Segment Start: EXERCISE INPUTS

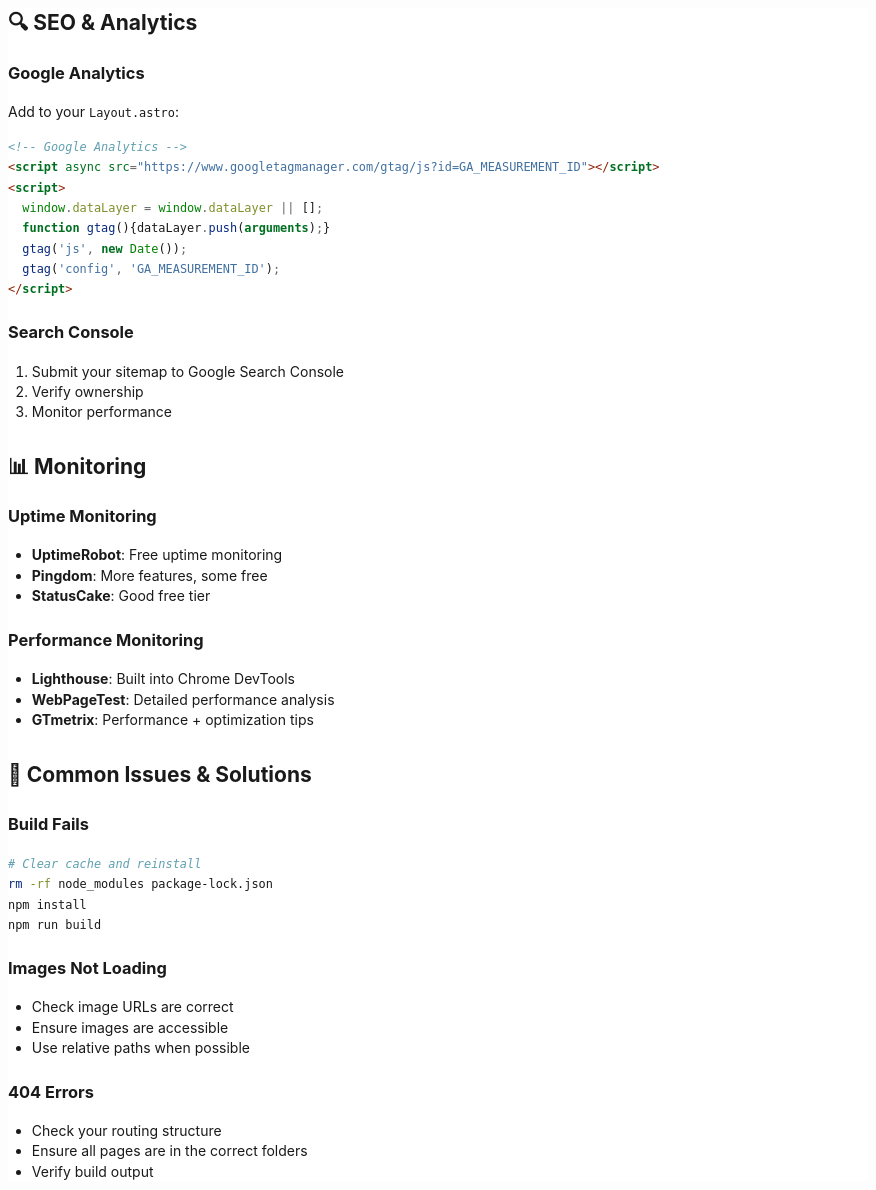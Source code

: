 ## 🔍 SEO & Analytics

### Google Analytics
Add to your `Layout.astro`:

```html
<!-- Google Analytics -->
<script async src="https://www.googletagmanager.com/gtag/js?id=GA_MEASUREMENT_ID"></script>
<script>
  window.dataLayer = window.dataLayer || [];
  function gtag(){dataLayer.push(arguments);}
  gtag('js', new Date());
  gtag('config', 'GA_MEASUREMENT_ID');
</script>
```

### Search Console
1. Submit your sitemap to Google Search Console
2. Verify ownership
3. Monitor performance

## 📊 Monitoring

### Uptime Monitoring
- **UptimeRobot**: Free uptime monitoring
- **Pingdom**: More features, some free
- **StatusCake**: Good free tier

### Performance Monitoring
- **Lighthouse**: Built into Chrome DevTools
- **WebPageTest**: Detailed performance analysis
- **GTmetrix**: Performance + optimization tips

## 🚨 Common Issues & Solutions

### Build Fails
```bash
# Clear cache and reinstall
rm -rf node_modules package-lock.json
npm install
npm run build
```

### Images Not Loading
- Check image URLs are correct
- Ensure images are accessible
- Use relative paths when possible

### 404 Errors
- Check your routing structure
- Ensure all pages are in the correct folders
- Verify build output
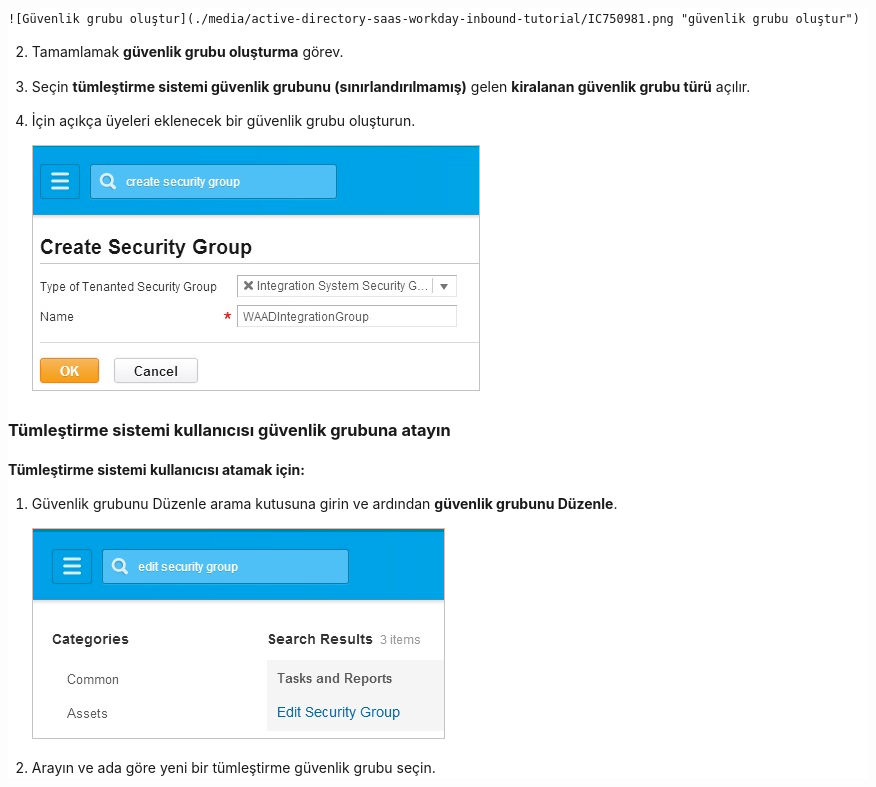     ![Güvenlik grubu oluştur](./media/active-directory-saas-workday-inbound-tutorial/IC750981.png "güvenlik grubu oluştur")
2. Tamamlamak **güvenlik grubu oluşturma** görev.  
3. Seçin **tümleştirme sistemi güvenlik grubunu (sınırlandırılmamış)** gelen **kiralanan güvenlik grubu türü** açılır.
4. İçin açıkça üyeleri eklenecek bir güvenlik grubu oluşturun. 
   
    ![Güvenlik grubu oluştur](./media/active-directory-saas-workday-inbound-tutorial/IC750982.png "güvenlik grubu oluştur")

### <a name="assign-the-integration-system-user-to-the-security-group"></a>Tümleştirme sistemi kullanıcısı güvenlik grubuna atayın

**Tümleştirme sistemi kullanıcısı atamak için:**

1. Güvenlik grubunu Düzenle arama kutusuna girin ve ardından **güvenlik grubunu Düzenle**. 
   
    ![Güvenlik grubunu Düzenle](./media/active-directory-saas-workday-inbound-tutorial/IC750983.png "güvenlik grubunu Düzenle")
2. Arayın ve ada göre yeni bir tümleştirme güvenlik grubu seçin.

Segment End: EXERCISE INPUTS

> _WHAT TO WORK ON_
Copy every line where the word "dataLayer" is present in the entries above.

> _OUTPUT OF THE EXERCISE_
  window.dataLayer = window.dataLayer || [];
  function gtag(){dataLayer.push(arguments);}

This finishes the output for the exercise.